> _Exercise instructions_
Please write out all the data exactly as shown.

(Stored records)
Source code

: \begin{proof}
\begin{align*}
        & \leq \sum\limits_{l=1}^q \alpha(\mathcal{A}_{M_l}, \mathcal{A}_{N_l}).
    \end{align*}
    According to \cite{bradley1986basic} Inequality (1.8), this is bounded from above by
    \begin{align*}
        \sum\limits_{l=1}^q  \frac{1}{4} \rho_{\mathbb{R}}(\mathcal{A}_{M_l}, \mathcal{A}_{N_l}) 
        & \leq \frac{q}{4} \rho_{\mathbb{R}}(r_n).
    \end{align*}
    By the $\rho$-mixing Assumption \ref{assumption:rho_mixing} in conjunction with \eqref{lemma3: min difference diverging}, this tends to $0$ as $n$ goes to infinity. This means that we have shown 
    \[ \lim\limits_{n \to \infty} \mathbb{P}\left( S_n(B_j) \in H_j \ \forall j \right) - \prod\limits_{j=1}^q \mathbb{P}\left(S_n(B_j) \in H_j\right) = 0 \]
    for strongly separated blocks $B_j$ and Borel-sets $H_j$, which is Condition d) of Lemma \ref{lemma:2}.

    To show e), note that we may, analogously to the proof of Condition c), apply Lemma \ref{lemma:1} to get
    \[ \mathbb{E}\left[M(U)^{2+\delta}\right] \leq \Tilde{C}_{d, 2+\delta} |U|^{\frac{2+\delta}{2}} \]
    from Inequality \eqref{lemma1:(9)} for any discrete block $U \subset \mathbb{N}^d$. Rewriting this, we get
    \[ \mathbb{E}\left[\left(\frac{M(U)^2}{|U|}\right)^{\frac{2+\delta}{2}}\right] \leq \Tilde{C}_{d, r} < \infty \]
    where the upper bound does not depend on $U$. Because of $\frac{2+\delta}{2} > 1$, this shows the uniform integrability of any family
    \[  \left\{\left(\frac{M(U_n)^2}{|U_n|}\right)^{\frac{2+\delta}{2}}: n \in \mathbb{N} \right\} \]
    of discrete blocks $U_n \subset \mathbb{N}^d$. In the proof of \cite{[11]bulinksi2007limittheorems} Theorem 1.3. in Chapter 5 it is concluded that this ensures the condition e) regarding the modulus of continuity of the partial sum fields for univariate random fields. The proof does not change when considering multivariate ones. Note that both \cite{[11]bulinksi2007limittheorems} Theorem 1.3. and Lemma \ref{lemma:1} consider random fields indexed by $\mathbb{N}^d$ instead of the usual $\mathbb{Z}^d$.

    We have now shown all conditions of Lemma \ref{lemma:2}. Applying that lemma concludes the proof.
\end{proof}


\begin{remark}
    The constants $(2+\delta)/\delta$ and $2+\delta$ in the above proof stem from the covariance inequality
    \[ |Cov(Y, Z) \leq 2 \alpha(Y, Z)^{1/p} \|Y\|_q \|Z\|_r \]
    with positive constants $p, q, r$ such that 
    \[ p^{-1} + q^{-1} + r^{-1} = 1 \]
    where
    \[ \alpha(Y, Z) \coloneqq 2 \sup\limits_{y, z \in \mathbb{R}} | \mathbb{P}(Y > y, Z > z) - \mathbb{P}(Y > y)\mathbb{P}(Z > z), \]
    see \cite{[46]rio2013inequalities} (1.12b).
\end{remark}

> _Response area_
Source code

: \begin{proof}
\begin{align*}
        & \leq \sum\limits_{l=1}^q \alpha(\mathcal{A}_{M_l}, \mathcal{A}_{N_l}).
    \end{align*}
    According to \cite{bradley1986basic} Inequality (1.8), this is bounded from above by
    \begin{align*}
        \sum\limits_{l=1}^q  \frac{1}{4} \rho_{\mathbb{R}}(\mathcal{A}_{M_l}, \mathcal{A}_{N_l}) 
        & \leq \frac{q}{4} \rho_{\mathbb{R}}(r_n).
    \end{align*}
    By the $\rho$-mixing Assumption \ref{assumption:rho_mixing} in conjunction with \eqref{lemma3: min difference diverging}, this tends to $0$ as $n$ goes to infinity. This means that we have shown 
    \[ \lim\limits_{n \to \infty} \mathbb{P}\left( S_n(B_j) \in H_j \ \forall j \right) - \prod\limits_{j=1}^q \mathbb{P}\left(S_n(B_j) \in H_j\right) = 0 \]
    for strongly separated blocks $B_j$ and Borel-sets $H_j$, which is Condition d) of Lemma \ref{lemma:2}.

    To show e), note that we may, analogously to the proof of Condition c), apply Lemma \ref{lemma:1} to get
    \[ \mathbb{E}\left[M(U)^{2+\delta}\right] \leq \Tilde{C}_{d, 2+\delta} |U|^{\frac{2+\delta}{2}} \]
    from Inequality \eqref{lemma1:(9)} for any discrete block $U \subset \mathbb{N}^d$. Rewriting this, we get
    \[ \mathbb{E}\left[\left(\frac{M(U)^2}{|U|}\right)^{\frac{2+\delta}{2}}\right] \leq \Tilde{C}_{d, r} < \infty \]
    where the upper bound does not depend on $U$. Because of $\frac{2+\delta}{2} > 1$, this shows the uniform integrability of any family
    \[  \left\{\left(\frac{M(U_n)^2}{|U_n|}\right)^{\frac{2+\delta}{2}}: n \in \mathbb{N} \right\} \]
    of discrete blocks $U_n \subset \mathbb{N}^d$. In the proof of \cite{[11]bulinksi2007limittheorems} Theorem 1.3. in Chapter 5 it is concluded that this ensures the condition e) regarding the modulus of continuity of the partial sum fields for univariate random fields. The proof does not change when considering multivariate ones. Note that both \cite{[11]bulinksi2007limittheorems} Theorem 1.3. and Lemma \ref{lemma:1} consider random fields indexed by $\mathbb{N}^d$ instead of the usual $\mathbb{Z}^d$.

    We have now shown all conditions of Lemma \ref{lemma:2}. Applying that lemma concludes the proof.
\end{proof}


\begin{remark}
    The constants $(2+\delta)/\delta$ and $2+\delta$ in the above proof stem from the covariance inequality
    \[ |Cov(Y, Z) \leq 2 \alpha(Y, Z)^{1/p} \|Y\|_q \|Z\|_r \]
    with positive constants $p, q, r$ such that 
    \[ p^{-1} + q^{-1} + r^{-1} = 1 \]
    where
    \[ \alpha(Y, Z) \coloneqq 2 \sup\limits_{y, z \in \mathbb{R}} | \mathbb{P}(Y > y, Z > z) - \mathbb{P}(Y > y)\mathbb{P}(Z > z), \]
    see \cite{[46]rio2013inequalities} (1.12b).
\end{remark}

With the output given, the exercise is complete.